On May 5, Bolling will chair the first meeting of the newly created Economic Development and Jobs Creation Commission, which consists of more than 60 members from government and business. That commission is charged with developing a report for the best strategies to jump-start the state’s economy, due in October.
Bolling made clear the strategy likely to be championed by the commission, and that is lower taxes, less regulation and strong incentive programs.
That has been the strategy so far, with $50 million allocated for economic incentive programs during the last General Assembly session. This week Virginia offered up $14 million for defense contractor Northrop Grumman to relocate its headquarters to the state, which is expected to move 300 jobs to the state with an average salary of $200,000.
Bolling stressed the importance of such competitive grants to attract business to the state.
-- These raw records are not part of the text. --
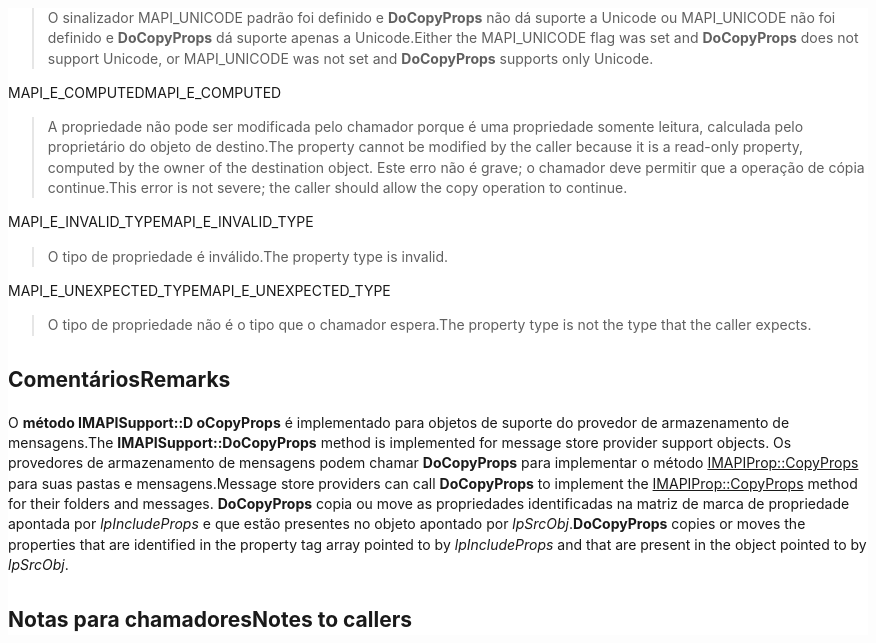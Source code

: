 > <span data-ttu-id="d0f36-154">O sinalizador MAPI_UNICODE padrão foi definido e **DoCopyProps** não dá suporte a Unicode ou MAPI_UNICODE não foi definido e **DoCopyProps** dá suporte apenas a Unicode.</span><span class="sxs-lookup"><span data-stu-id="d0f36-154">Either the MAPI_UNICODE flag was set and **DoCopyProps** does not support Unicode, or MAPI_UNICODE was not set and **DoCopyProps** supports only Unicode.</span></span> 
    
<span data-ttu-id="d0f36-155">MAPI_E_COMPUTED</span><span class="sxs-lookup"><span data-stu-id="d0f36-155">MAPI_E_COMPUTED</span></span> 
  
> <span data-ttu-id="d0f36-156">A propriedade não pode ser modificada pelo chamador porque é uma propriedade somente leitura, calculada pelo proprietário do objeto de destino.</span><span class="sxs-lookup"><span data-stu-id="d0f36-156">The property cannot be modified by the caller because it is a read-only property, computed by the owner of the destination object.</span></span> <span data-ttu-id="d0f36-157">Este erro não é grave; o chamador deve permitir que a operação de cópia continue.</span><span class="sxs-lookup"><span data-stu-id="d0f36-157">This error is not severe; the caller should allow the copy operation to continue.</span></span>
    
<span data-ttu-id="d0f36-158">MAPI_E_INVALID_TYPE</span><span class="sxs-lookup"><span data-stu-id="d0f36-158">MAPI_E_INVALID_TYPE</span></span> 
  
> <span data-ttu-id="d0f36-159">O tipo de propriedade é inválido.</span><span class="sxs-lookup"><span data-stu-id="d0f36-159">The property type is invalid.</span></span>
    
<span data-ttu-id="d0f36-160">MAPI_E_UNEXPECTED_TYPE</span><span class="sxs-lookup"><span data-stu-id="d0f36-160">MAPI_E_UNEXPECTED_TYPE</span></span> 
  
> <span data-ttu-id="d0f36-161">O tipo de propriedade não é o tipo que o chamador espera.</span><span class="sxs-lookup"><span data-stu-id="d0f36-161">The property type is not the type that the caller expects.</span></span>
    
## <a name="remarks"></a><span data-ttu-id="d0f36-162">Comentários</span><span class="sxs-lookup"><span data-stu-id="d0f36-162">Remarks</span></span>

<span data-ttu-id="d0f36-163">O **método IMAPISupport::D oCopyProps** é implementado para objetos de suporte do provedor de armazenamento de mensagens.</span><span class="sxs-lookup"><span data-stu-id="d0f36-163">The **IMAPISupport::DoCopyProps** method is implemented for message store provider support objects.</span></span> <span data-ttu-id="d0f36-164">Os provedores de armazenamento de mensagens podem chamar **DoCopyProps** para implementar o método [IMAPIProp::CopyProps](imapiprop-copyprops.md) para suas pastas e mensagens.</span><span class="sxs-lookup"><span data-stu-id="d0f36-164">Message store providers can call **DoCopyProps** to implement the [IMAPIProp::CopyProps](imapiprop-copyprops.md) method for their folders and messages.</span></span> <span data-ttu-id="d0f36-165">**DoCopyProps** copia ou move as propriedades identificadas na matriz de marca de propriedade apontada por  _lpIncludeProps_ e que estão presentes no objeto apontado por  _lpSrcObj_.</span><span class="sxs-lookup"><span data-stu-id="d0f36-165">**DoCopyProps** copies or moves the properties that are identified in the property tag array pointed to by  _lpIncludeProps_ and that are present in the object pointed to by  _lpSrcObj_.</span></span> 
  
## <a name="notes-to-callers"></a><span data-ttu-id="d0f36-166">Notas para chamadores</span><span class="sxs-lookup"><span data-stu-id="d0f36-166">Notes to callers</span></span>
“Over the last several years we have fallen farther behind those that we compete with,” said Bolling. “We have thought that people will come here because Virginia is a great place to be. That was the way in the 20th century, but that is not the way in the 21st century.”
“We believe that economic growth and development is the rising tide that will raise all ships,” said Bolling.
Prior to Bolling’s arrival, several economists spoke about labor market statistics and policies including Bill Shobe, a director of economic and policy studies at the University of Virginia Weldon Cooper of Center for Public Service. Shobe questioned the effectiveness of the Northrop Grumman deal.
“For the money [the state] spent those are very expensive jobs,” said Shobe. “Are there another way we could have spent that money, on things such as better civic institutions?”
Shobe said in his presentation that the best way for government to improve the economy for everyone is to invest in amenities such as public safety, education, transportation and clean air and water. Offering incentives, on the other hand, benefits some while setting back others. For example, the presence of the new firm bids up wages and pulls jobs from other firms.
Zoltan Acs, director of the Center for Entrepreneurship and Public Policy at George Mason University, said the best way to encourage new jobs is to encourage growth of new small businesses.
“In a situation with an awful lot of people unemployed, one answer is to get them to start their own businesses,” Acs said.
Acs referred to many baby boomers who have been laid off that are not ready to retire as prime candidates for starting new businesses because of their experience.
Al Harris is a BizSense reporter. Please send news tips to [email protected]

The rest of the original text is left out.